---------- Working data

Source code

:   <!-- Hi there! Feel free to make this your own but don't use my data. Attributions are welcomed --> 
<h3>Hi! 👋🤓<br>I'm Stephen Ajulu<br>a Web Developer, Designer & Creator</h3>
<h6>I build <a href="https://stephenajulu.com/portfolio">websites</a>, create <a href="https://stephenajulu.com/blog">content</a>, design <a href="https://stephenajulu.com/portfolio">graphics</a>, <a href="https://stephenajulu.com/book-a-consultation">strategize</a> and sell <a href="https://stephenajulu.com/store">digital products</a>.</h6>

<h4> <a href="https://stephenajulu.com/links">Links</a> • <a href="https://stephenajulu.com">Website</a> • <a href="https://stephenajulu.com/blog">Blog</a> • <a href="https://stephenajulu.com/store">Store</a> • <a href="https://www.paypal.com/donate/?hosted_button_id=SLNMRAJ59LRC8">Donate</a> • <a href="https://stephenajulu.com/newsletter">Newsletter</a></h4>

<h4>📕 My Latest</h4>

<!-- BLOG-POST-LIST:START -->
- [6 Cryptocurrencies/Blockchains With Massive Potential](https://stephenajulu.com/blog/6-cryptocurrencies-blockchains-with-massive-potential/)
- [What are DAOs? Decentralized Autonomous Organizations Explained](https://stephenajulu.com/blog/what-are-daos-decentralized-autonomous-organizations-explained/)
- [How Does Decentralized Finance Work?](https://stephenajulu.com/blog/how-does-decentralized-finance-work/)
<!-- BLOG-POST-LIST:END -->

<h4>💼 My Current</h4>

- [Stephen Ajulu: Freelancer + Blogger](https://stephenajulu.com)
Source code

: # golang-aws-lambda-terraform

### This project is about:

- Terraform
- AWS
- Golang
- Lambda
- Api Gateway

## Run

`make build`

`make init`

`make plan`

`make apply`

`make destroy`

--------------------

- _Task description_: What is needed is an exact copy of the lines from the one containing "- Api Gateway" to the end of the data; please add nothing else.

- _Written solution_:
- Api Gateway

## Run

`make build`

`make init`

`make plan`

`make apply`

`make destroy`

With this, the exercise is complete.